On Tue, 28 Dec 1999 20:59:43 -0500, [EMAIL PROTECTED] wrote:
>
> In my humble opinion (and this is not legal advice), with a few
> dramatic and severe exceptions (for example, child pornography) if you
> are an American citizen, you can record just about any damn thing you
> want in your home, at least once.
What gives you this specific "right"?
> You don't need the AHRA to do this.
> Copyright law won't hold you back.
Really?
What, legally, prevents you from watching, recording, or whatever else,
encrypted, copyright, cable or satellite broadcasts, without paying the
appropriate subscription or fee, or is this simply allowed?
> Copyright law wilts in the face of
> your most fundamental Constitutional freedoms.

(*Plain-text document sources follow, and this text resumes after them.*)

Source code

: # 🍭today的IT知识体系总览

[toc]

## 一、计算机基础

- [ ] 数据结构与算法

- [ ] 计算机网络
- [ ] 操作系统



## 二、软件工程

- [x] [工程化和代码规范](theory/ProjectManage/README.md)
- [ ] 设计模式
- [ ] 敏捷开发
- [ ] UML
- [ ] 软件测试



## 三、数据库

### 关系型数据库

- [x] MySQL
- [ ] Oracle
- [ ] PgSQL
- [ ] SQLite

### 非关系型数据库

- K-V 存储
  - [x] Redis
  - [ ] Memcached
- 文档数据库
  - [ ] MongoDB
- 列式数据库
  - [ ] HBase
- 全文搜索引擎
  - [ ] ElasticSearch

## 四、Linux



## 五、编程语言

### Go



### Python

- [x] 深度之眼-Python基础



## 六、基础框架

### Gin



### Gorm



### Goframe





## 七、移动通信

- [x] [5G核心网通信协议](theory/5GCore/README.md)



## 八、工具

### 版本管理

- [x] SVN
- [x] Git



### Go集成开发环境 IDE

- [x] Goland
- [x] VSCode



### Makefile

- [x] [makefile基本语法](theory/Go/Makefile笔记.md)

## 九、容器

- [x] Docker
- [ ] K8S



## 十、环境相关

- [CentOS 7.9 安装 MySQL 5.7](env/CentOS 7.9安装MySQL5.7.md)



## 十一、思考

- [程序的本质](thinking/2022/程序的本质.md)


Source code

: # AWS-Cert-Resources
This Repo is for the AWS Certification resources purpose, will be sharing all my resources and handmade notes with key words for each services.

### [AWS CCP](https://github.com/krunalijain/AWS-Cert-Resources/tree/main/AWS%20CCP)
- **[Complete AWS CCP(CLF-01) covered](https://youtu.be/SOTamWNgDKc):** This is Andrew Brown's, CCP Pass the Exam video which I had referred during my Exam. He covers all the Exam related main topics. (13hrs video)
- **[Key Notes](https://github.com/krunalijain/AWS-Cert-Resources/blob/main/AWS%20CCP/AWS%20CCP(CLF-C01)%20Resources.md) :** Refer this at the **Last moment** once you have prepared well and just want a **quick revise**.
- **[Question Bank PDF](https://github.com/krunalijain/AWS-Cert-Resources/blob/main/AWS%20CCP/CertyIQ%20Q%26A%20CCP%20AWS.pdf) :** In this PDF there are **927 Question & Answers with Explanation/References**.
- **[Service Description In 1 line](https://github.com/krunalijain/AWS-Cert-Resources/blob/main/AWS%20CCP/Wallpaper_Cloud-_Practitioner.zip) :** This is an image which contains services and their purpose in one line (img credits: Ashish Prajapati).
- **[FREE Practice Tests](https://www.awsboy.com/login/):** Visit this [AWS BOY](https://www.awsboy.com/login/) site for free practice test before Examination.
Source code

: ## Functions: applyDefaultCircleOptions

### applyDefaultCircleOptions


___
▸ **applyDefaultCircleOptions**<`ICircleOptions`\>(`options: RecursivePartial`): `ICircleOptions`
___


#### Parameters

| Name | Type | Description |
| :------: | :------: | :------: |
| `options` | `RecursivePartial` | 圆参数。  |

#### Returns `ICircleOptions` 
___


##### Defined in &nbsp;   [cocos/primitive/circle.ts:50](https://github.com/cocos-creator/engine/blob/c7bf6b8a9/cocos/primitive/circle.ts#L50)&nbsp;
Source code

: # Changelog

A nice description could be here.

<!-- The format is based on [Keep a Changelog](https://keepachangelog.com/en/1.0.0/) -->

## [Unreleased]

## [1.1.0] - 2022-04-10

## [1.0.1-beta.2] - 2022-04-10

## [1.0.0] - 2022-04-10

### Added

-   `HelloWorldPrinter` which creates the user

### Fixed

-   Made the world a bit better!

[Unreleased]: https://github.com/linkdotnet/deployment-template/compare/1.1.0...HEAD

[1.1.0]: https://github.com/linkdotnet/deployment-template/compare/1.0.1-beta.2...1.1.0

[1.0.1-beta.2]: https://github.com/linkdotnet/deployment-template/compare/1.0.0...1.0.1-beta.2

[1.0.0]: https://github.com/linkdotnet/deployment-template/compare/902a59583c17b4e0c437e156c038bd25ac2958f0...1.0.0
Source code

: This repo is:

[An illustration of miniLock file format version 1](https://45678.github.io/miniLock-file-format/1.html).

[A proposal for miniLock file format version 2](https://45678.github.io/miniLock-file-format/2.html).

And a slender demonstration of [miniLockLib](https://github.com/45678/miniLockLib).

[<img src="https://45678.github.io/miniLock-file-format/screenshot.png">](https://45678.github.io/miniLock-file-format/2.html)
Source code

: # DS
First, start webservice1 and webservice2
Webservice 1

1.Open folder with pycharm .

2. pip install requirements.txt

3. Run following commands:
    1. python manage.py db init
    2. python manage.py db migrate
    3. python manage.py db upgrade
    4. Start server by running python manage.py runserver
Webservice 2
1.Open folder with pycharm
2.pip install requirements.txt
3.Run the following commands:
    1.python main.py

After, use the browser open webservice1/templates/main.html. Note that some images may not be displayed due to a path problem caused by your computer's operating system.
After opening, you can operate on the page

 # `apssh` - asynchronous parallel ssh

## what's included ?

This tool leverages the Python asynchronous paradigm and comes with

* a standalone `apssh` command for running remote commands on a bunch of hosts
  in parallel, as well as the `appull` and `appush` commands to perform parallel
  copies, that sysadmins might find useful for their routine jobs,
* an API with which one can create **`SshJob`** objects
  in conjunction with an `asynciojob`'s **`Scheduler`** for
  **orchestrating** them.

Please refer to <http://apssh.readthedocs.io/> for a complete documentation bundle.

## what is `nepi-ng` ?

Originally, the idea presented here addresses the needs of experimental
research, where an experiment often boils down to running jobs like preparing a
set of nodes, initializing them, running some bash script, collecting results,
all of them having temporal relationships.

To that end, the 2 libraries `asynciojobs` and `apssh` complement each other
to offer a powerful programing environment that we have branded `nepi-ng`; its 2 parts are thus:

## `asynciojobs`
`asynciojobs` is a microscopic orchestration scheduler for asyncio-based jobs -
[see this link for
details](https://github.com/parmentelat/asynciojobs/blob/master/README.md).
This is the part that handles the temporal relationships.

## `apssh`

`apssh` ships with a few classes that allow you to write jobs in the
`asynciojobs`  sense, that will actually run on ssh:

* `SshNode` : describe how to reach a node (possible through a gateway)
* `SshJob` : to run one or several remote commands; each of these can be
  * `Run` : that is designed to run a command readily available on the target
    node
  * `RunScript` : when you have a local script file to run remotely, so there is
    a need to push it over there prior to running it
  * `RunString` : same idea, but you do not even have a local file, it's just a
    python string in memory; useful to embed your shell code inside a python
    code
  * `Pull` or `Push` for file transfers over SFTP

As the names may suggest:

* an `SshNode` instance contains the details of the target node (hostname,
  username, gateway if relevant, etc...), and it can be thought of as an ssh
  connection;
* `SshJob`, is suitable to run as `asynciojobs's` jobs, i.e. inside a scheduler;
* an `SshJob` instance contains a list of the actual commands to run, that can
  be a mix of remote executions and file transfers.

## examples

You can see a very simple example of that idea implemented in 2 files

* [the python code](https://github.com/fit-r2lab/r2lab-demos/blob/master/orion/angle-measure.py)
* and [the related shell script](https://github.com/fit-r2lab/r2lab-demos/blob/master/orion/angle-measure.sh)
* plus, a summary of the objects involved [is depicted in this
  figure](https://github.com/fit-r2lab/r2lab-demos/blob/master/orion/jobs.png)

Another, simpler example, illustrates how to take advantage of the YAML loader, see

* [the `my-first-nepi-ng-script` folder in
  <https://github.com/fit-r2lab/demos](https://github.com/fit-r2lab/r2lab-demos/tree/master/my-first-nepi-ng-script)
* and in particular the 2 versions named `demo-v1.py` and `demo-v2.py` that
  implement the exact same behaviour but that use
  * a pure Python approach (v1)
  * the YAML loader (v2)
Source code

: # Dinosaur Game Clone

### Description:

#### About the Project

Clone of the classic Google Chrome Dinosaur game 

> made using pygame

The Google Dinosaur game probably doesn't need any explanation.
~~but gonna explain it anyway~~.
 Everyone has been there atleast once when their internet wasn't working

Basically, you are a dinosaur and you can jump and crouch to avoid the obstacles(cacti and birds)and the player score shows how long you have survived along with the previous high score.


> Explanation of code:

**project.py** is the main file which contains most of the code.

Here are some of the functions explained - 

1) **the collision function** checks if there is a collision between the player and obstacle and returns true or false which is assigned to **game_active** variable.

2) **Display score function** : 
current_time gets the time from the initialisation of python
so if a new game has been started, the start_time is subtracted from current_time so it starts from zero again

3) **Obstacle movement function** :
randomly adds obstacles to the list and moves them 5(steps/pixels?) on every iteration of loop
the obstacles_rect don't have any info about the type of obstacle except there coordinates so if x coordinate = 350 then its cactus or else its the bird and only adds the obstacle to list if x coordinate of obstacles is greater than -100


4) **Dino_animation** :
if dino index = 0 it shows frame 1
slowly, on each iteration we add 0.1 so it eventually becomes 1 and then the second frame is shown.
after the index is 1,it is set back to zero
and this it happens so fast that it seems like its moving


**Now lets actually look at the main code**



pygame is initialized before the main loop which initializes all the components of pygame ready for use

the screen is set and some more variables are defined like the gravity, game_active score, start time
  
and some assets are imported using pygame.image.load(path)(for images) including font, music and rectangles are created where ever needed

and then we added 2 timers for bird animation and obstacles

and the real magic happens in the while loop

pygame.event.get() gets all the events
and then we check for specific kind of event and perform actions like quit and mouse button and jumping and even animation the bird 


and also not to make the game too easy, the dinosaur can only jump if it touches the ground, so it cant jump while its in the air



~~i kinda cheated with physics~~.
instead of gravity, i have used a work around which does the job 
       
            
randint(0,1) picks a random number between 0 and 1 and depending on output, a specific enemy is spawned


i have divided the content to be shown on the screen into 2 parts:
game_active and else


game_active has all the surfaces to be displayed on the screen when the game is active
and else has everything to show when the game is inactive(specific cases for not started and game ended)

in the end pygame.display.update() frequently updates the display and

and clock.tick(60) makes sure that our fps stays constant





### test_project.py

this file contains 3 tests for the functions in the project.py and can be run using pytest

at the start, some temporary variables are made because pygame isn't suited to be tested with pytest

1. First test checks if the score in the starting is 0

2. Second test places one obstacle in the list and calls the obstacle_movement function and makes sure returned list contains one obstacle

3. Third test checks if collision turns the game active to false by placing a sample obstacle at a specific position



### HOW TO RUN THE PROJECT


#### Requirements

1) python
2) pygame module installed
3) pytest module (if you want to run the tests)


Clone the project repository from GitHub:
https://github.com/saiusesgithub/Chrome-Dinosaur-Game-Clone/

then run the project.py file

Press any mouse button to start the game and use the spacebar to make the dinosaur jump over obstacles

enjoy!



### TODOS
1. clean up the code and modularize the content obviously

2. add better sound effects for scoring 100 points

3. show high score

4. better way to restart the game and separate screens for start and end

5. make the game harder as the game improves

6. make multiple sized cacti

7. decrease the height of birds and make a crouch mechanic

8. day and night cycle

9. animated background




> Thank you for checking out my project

'scuse me, but where does your constitution *specifically* overrule
copyright?
> We want every citizen
> to have access to what is going on in this culture, to freely
> associate with one another, to share ideas, to be able to act with
> autonomy and privacy.
Surely this is just interpretation and speculation. I would suggest none of
this is written in stone, to allow individuals to ignore copyright as and
when they see fit, whilst singing the star-spangled banner, waving a flag...
AIUI you are using generalisms to validate specifics.
> That's the way it is and the way it's always
> been. Our freedom is more important than worrying about if a few poor
> souls didn't get their theoretical, speculative $1.50.
Whether they did, or didn't, isn't your call.
People who bought copyright material are bound by the conditions under which
they bought it. If they didn't want to be thus bound, they didn't have to
buy it - they *chose*.
> Why do you think they had to make a law called the American Home
> Recording Act in the first place? Because the copyright laws, if not
> interpreted in full view of the Constitution, left open the
> possibility of serious violations of your Constitutional rights. Look
> at the name, it says it all, in America, you are free to make home
> recordings. Period. You are, you were, you will be. It's THE
> AMERICAN HOME RECORDING ACT, PEOPLE.
Which presumably doesn't outlaw the abliilty to make home recordings, and
purchase home recording equipment. But nowhere have I seen anything that
specifically revokes copyright restrictions.
Feel free to specifically point out where copyright restrictions on
prerecorded media are now unconstitutional, illegal and now irrelevant.